• [Task prompt]: Scan the records below for the word "caution" and give only the number of lines that hold it.
START Available data
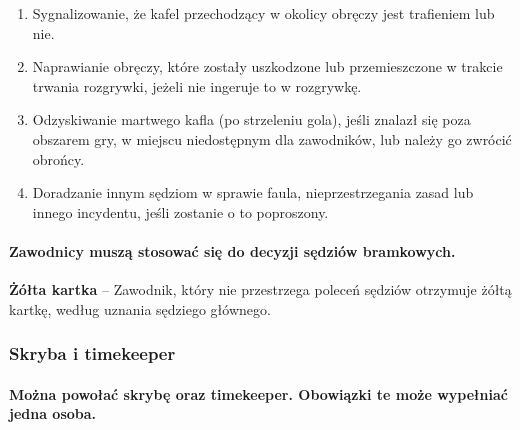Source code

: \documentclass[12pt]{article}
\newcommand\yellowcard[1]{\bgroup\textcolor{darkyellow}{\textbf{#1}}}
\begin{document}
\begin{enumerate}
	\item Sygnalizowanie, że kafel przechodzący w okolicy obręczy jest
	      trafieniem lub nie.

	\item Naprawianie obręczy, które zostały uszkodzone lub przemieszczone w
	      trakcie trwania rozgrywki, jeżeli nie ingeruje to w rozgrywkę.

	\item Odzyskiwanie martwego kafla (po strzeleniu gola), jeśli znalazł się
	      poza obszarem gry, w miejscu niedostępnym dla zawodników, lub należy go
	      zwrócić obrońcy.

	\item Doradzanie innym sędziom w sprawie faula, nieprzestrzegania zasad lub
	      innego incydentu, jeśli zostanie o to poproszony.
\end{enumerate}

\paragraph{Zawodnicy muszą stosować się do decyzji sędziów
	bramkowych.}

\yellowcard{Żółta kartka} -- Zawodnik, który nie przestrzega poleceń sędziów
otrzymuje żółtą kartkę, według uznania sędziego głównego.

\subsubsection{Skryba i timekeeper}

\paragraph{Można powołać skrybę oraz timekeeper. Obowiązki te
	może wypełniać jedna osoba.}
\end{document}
END Available data
START Available data
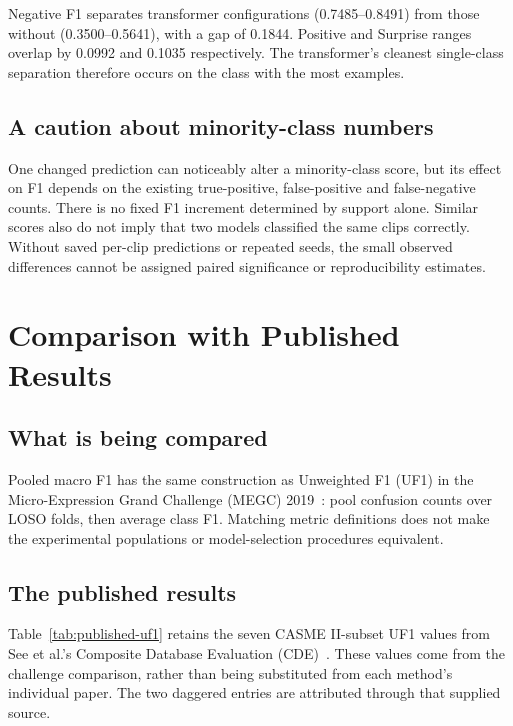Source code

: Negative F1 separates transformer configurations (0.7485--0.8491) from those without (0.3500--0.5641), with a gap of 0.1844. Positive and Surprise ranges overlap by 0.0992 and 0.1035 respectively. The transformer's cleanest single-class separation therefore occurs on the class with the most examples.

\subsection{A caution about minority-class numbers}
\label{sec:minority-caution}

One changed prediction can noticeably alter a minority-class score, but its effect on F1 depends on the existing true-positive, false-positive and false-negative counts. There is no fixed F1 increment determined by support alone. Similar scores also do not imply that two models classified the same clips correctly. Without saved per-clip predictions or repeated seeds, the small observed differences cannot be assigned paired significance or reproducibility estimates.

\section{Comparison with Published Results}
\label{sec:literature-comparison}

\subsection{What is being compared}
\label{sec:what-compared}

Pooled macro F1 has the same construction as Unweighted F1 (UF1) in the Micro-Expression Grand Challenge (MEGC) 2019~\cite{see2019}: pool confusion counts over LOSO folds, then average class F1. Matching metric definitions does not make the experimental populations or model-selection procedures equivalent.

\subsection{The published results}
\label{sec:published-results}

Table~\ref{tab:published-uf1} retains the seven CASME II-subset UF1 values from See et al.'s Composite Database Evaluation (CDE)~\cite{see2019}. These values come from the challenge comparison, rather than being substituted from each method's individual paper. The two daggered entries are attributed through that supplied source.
END Available data
START Available data
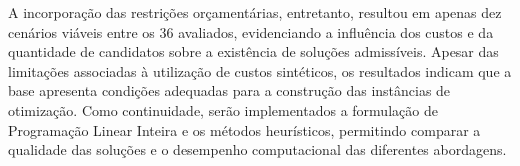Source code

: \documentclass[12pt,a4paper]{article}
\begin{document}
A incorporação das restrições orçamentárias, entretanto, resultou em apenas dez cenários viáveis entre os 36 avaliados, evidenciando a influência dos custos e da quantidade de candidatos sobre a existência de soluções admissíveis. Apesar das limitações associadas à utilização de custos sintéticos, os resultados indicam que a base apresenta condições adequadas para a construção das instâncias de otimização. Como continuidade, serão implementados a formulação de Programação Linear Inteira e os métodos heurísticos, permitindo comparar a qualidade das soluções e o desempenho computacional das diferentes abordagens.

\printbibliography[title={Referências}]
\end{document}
END Available data
• [Result below]: 2